Studi: Penonton Bajakan di Indonesia 2 Kali Lipat dari Pelanggan Legal

Asosiasi Video Streaming Indonesia (AVISI) mengungkapkan bahwa jumlah penonton konten bajakan di Indonesia mencapai 50,2 juta orang, dua kali lipat lebih banyak dibandingkan pelang...

Studi: Penonton Bajakan di Indonesia 2 Kali Lipat dari Pelanggan Legal
Asosiasi Video Streaming Indonesia (AVISI) mengungkapkan bahwa jumlah penonton konten bajakan di Indonesia mencapai 50,2 juta orang, dua kali lipat lebih banyak dibandingkan pelanggan legal yang hanya 23 juta. Hal ini dipaparkan oleh Ketua Umum AVISI, Hermawan Sutanto, dalam rapat dengar pendapat dengan DPR RI pada 2 Februari 2026.

Menurut Hermawan, rasio penonton ilegal terhadap pelanggan legal adalah 2,18:1. Data ini berasal dari studi yang dilakukan oleh Universitas Pelita Harapan (UPH) pada November 2023, melibatkan seribu responden acak dari seluruh Indonesia dengan tingkat kepercayaan 95 persen. Studi tersebut menunjukkan tingkat pembajakan (piracy rate) mencapai 70 persen, yang kemudian diestimasi menjadi 50,2 juta penonton konten bajakan.

Kondisi ini menyebabkan kerugian ekonomi yang signifikan. Industri film nasional diperkirakan kehilangan potensi pendapatan hingga Rp25 triliun per tahun, baik dari langganan digital maupun tiket bioskop. Selain itu, potensi penerimaan pajak negara dari sektor ekonomi kreatif juga hilang karena pembajakan. Hermawan menjelaskan bahwa angka kerugian Rp25 triliun ini juga merupakan hasil riset UPH, yang menghitung estimasi langganan atau tiket yang hilang dikalikan dengan jumlah penonton bajakan.

Hermawan juga menyoroti inefektivitas mekanisme pemblokiran situs ilegal saat ini. Proses penutupan situs memerlukan birokrasi panjang, mulai dari verifikasi di Kementerian Hukum sebelum diteruskan ke Kementerian Komunikasi dan Digital (Komdigi), yang bisa memakan waktu 1 hingga 14 hari. Padahal, pembajak dapat membuka alamat baru hanya dalam hitungan jam.

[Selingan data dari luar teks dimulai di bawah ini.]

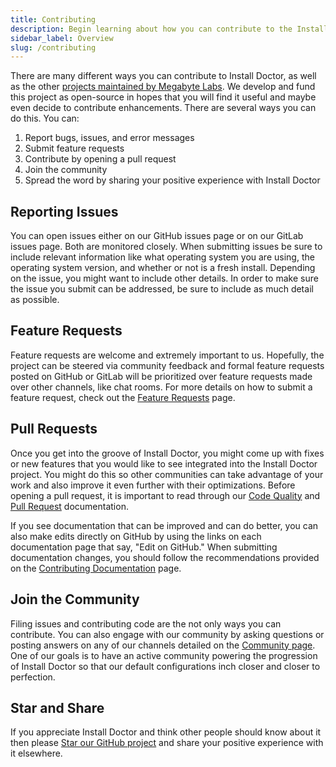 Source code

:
 ```yaml
---
title: Contributing
description: Begin learning about how you can contribute to the Install Doctor project here. This page will introduce you to various ways you can contribute as well as point you to the appropriate contributing guidelines.
sidebar_label: Overview
slug: /contributing
---
```


There are many different ways you can contribute to Install Doctor, as well as the other [projects maintained by Megabyte Labs](https://gitlab.com/megabyte-labs). We develop and fund this project as open-source in hopes that you will find it useful and maybe even decide to contribute enhancements. There are several ways you can do this. You can:

1. Report bugs, issues, and error messages
2. Submit feature requests
3. Contribute by opening a pull request
4. Join the community
5. Spread the word by sharing your positive experience with Install Doctor

## Reporting Issues

You can open issues either on our GitHub issues page or on our GitLab issues page. Both are monitored closely. When submitting issues be sure to include relevant information like what operating system you are using, the operating system version, and whether or not is a fresh install. Depending on the issue, you might want to include other details. In order to make sure the issue you submit can be addressed, be sure to include as much detail as possible.

## Feature Requests

Feature requests are welcome and extremely important to us. Hopefully, the project can be steered via community feedback and formal feature requests posted on GitHub or GitLab will be prioritized over feature requests made over other channels, like chat rooms. For more details on how to submit a feature request, check out the [Feature Requests](/docs/contributing/feature-requests) page.

## Pull Requests

Once you get into the groove of Install Doctor, you might come up with fixes or new features that you would like to see integrated into the Install Doctor project. You might do this so other communities can take advantage of your work and also improve it even further with their optimizations. Before opening a pull request, it is important to read through our [Code Quality](/docs/contributing/code-quality) and [Pull Request](/docs/contributing/pull-requests) documentation.

If you see documentation that can be improved and can do better, you can also make edits directly on GitHub by using the links on each documentation page that say, "Edit on GitHub." When submitting documentation changes, you should follow the recommendations provided on the [Contributing Documentation](/docs/contributing/documentation) page.

## Join the Community

Filing issues and contributing code are the not only ways you can contribute. You can also engage with our community by asking questions or posting answers on any of our channels detailed on the [Community page](https://install.doctor/community). One of our goals is to have an active community powering the progression of Install Doctor so that our default configurations inch closer and closer to perfection.

## Star and Share

If you appreciate Install Doctor and think other people should know about it then please [Star our GitHub project](https://github.com/megabyte-labs/install.doctor) and share your positive experience with it elsewhere. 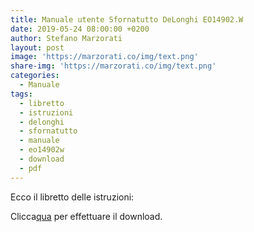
 ```yaml
---
title: Manuale utente Sfornatutto DeLonghi EO14902.W
date: 2019-05-24 08:00:00 +0200
author: Stefano Marzorati
layout: post
image: 'https://marzorati.co/img/text.png'
share-img: 'https://marzorati.co/img/text.png'
categories:
  - Manuale
tags:
  - libretto
  - istruzioni
  - delonghi
  - sfornatutto
  - manuale
  - eo14902w
  - download
  - pdf
---
```

Ecco il libretto delle istruzioni:   

Clicca<a href="https://marzorati.co/download/Manuale_Istruzioni_EO14902.W.pdf" target="_blank">qua</a> per effettuare il download.   
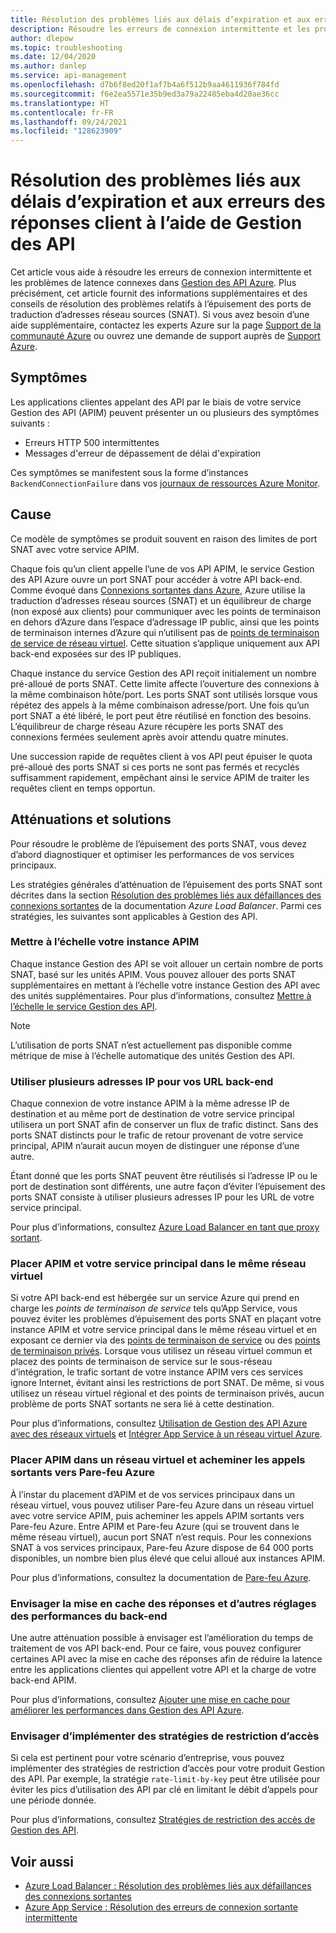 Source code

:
 ```yaml
---
title: Résolution des problèmes liés aux délais d’expiration et aux erreurs des réponses client à l’aide de Gestion des API
description: Résoudre les erreurs de connexion intermittente et les problèmes de latence connexes dans Gestion des API
author: dlepow
ms.topic: troubleshooting
ms.date: 12/04/2020
ms.author: danlep
ms.service: api-management
ms.openlocfilehash: d7b6f8ed20f1af7b4a6f512b9aa4611936f784fd
ms.sourcegitcommit: f6e2ea5571e35b9ed3a79a22485eba4d20ae36cc
ms.translationtype: HT
ms.contentlocale: fr-FR
ms.lasthandoff: 09/24/2021
ms.locfileid: "128623909"
---
```

# <a name="troubleshooting-client-response-timeouts-and-errors-with-api-management"></a>Résolution des problèmes liés aux délais d’expiration et aux erreurs des réponses client à l’aide de Gestion des API

Cet article vous aide à résoudre les erreurs de connexion intermittente et les problèmes de latence connexes dans [Gestion des API Azure](./api-management-key-concepts.md). Plus précisément, cet article fournit des informations supplémentaires et des conseils de résolution des problèmes relatifs à l’épuisement des ports de traduction d’adresses réseau sources (SNAT). Si vous avez besoin d’une aide supplémentaire, contactez les experts Azure sur la page [Support de la communauté Azure](https://azure.microsoft.com/support/community/) ou ouvrez une demande de support auprès de [Support Azure](https://azure.microsoft.com/support/options/).

## <a name="symptoms"></a>Symptômes

Les applications clientes appelant des API par le biais de votre service Gestion des API (APIM) peuvent présenter un ou plusieurs des symptômes suivants :

* Erreurs HTTP 500 intermittentes
* Messages d'erreur de dépassement de délai d'expiration

Ces symptômes se manifestent sous la forme d’instances `BackendConnectionFailure` dans vos [journaux de ressources Azure Monitor](../azure-monitor/essentials/resource-logs.md).

## <a name="cause"></a>Cause

Ce modèle de symptômes se produit souvent en raison des limites de port SNAT avec votre service APIM.

Chaque fois qu’un client appelle l’une de vos API APIM, le service Gestion des API Azure ouvre un port SNAT pour accéder à votre API back-end. Comme évoqué dans [Connexions sortantes dans Azure](../load-balancer/load-balancer-outbound-connections.md), Azure utilise la traduction d’adresses réseau sources (SNAT) et un équilibreur de charge (non exposé aux clients) pour communiquer avec les points de terminaison en dehors d’Azure dans l’espace d’adressage IP public, ainsi que les points de terminaison internes d’Azure qui n’utilisent pas de [points de terminaison de service de réseau virtuel](../virtual-network/virtual-network-service-endpoints-overview.md). Cette situation s’applique uniquement aux API back-end exposées sur des IP publiques.

Chaque instance du service Gestion des API reçoit initialement un nombre pré-alloué de ports SNAT. Cette limite affecte l’ouverture des connexions à la même combinaison hôte/port. Les ports SNAT sont utilisés lorsque vous répétez des appels à la même combinaison adresse/port. Une fois qu’un port SNAT a été libéré, le port peut être réutilisé en fonction des besoins. L’équilibreur de charge réseau Azure récupère les ports SNAT des connexions fermées seulement après avoir attendu quatre minutes.

Une succession rapide de requêtes client à vos API peut épuiser le quota pré-alloué des ports SNAT si ces ports ne sont pas fermés et recyclés suffisamment rapidement, empêchant ainsi le service APIM de traiter les requêtes client en temps opportun.

## <a name="mitigations-and-solutions"></a>Atténuations et solutions

Pour résoudre le problème de l’épuisement des ports SNAT, vous devez d’abord diagnostiquer et optimiser les performances de vos services principaux.

Les stratégies générales d’atténuation de l’épuisement des ports SNAT sont décrites dans la section [Résolution des problèmes liés aux défaillances des connexions sortantes](../load-balancer/troubleshoot-outbound-connection.md) de la documentation *Azure Load Balancer*. Parmi ces stratégies, les suivantes sont applicables à Gestion des API.

### <a name="scale-your-apim-instance"></a>Mettre à l’échelle votre instance APIM

Chaque instance Gestion des API se voit allouer un certain nombre de ports SNAT, basé sur les unités APIM. Vous pouvez allouer des ports SNAT supplémentaires en mettant à l’échelle votre instance Gestion des API avec des unités supplémentaires. Pour plus d’informations, consultez [Mettre à l’échelle le service Gestion des API](upgrade-and-scale.md#scale-your-api-management-service).

> [!NOTE]
> L’utilisation de ports SNAT n’est actuellement pas disponible comme métrique de mise à l’échelle automatique des unités Gestion des API.

### <a name="use-multiple-ips-for-your-backend-urls"></a>Utiliser plusieurs adresses IP pour vos URL back-end

Chaque connexion de votre instance APIM à la même adresse IP de destination et au même port de destination de votre service principal utilisera un port SNAT afin de conserver un flux de trafic distinct. Sans des ports SNAT distincts pour le trafic de retour provenant de votre service principal, APIM n’aurait aucun moyen de distinguer une réponse d’une autre.

Étant donné que les ports SNAT peuvent être réutilisés si l’adresse IP ou le port de destination sont différents, une autre façon d’éviter l’épuisement des ports SNAT consiste à utiliser plusieurs adresses IP pour les URL de votre service principal.

Pour plus d’informations, consultez [Azure Load Balancer en tant que proxy sortant](../load-balancer/load-balancer-outbound-connections.md).

### <a name="place-your-apim-and-backend-service-in-the-same-vnet"></a>Placer APIM et votre service principal dans le même réseau virtuel

Si votre API back-end est hébergée sur un service Azure qui prend en charge les *points de terminaison de service* tels qu’App Service, vous pouvez éviter les problèmes d’épuisement des ports SNAT en plaçant votre instance APIM et votre service principal dans le même réseau virtuel et en exposant ce dernier via des [points de terminaison de service](../virtual-network/virtual-network-service-endpoints-overview.md) ou des [points de terminaison privés](../private-link/private-endpoint-overview.md). Lorsque vous utilisez un réseau virtuel commun et placez des points de terminaison de service sur le sous-réseau d’intégration, le trafic sortant de votre instance APIM vers ces services ignore Internet, évitant ainsi les restrictions de port SNAT. De même, si vous utilisez un réseau virtuel régional et des points de terminaison privés, aucun problème de ports SNAT sortants ne sera lié à cette destination.

Pour plus d’informations, consultez [Utilisation de Gestion des API Azure avec des réseaux virtuels](api-management-using-with-vnet.md) et [Intégrer App Service à un réseau virtuel Azure](../app-service/web-sites-integrate-with-vnet.md).

### <a name="place-your-apim-in-a-virtual-network-and-route-outbound-calls-to-azure-firewall"></a>Placer APIM dans un réseau virtuel et acheminer les appels sortants vers Pare-feu Azure

À l’instar du placement d’APIM et de vos services principaux dans un réseau virtuel, vous pouvez utiliser Pare-feu Azure dans un réseau virtuel avec votre service APIM, puis acheminer les appels APIM sortants vers Pare-feu Azure. Entre APIM et Pare-feu Azure (qui se trouvent dans le même réseau virtuel), aucun port SNAT n’est requis. Pour les connexions SNAT à vos services principaux, Pare-feu Azure dispose de 64 000 ports disponibles, un nombre bien plus élevé que celui alloué aux instances APIM.

Pour plus d’informations, consultez la documentation de [Pare-feu Azure](../firewall/overview.md).

### <a name="consider-response-caching-and-other-backend-performance-tuning"></a>Envisager la mise en cache des réponses et d’autres réglages des performances du back-end

Une autre atténuation possible à envisager est l’amélioration du temps de traitement de vos API back-end. Pour ce faire, vous pouvez configurer certaines API avec la mise en cache des réponses afin de réduire la latence entre les applications clientes qui appellent votre API et la charge de votre back-end APIM.

Pour plus d’informations, consultez [Ajouter une mise en cache pour améliorer les performances dans Gestion des API Azure](api-management-howto-cache.md).

### <a name="consider-implementing-access-restriction-policies"></a>Envisager d’implémenter des stratégies de restriction d’accès

Si cela est pertinent pour votre scénario d’entreprise, vous pouvez implémenter des stratégies de restriction d’accès pour votre produit Gestion des API. Par exemple, la stratégie `rate-limit-by-key` peut être utilisée pour éviter les pics d’utilisation des API par clé en limitant le débit d’appels pour une période donnée.

Pour plus d’informations, consultez [Stratégies de restriction des accès de Gestion des API](api-management-access-restriction-policies.md).

## <a name="see-also"></a>Voir aussi

* [Azure Load Balancer : Résolution des problèmes liés aux défaillances des connexions sortantes](../load-balancer/troubleshoot-outbound-connection.md)
* [Azure App Service : Résolution des erreurs de connexion sortante intermittente](../app-service/troubleshoot-intermittent-outbound-connection-errors.md)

Menanggapi situasi ini, AVISI mendesak Pemerintah dan DPR RI untuk membentuk Satuan Tugas (Task Force) Anti-Pembajakan. Satuan tugas ini diharapkan dapat memangkas rantai birokrasi penindakan, sehingga otoritas dapat bertindak lebih cepat daripada pelaku pembajakan digital.

Sebagai solusi teknis, Hermawan mengusulkan penerapan mekanisme Trusted Flagger. Sistem ini akan memberikan wewenang kepada asosiasi atau pemilik hak cipta yang terverifikasi untuk melaporkan pelanggaran yang dapat langsung ditindaklanjuti dengan penutupan otomatis atau cepat. Langkah ini diharapkan mampu menyelamatkan ekosistem digital nasional melalui penegakan hukum yang lebih responsif dan efisien. Usulan ini disambut baik oleh DPR, yang menyetujui perlunya Satuan Tugas Anti-Pembajakan lintas kementerian, terutama Polri, Kejaksaan, Komdigi, Kemenkumham, dan Ekraf, dengan penindakan cepat.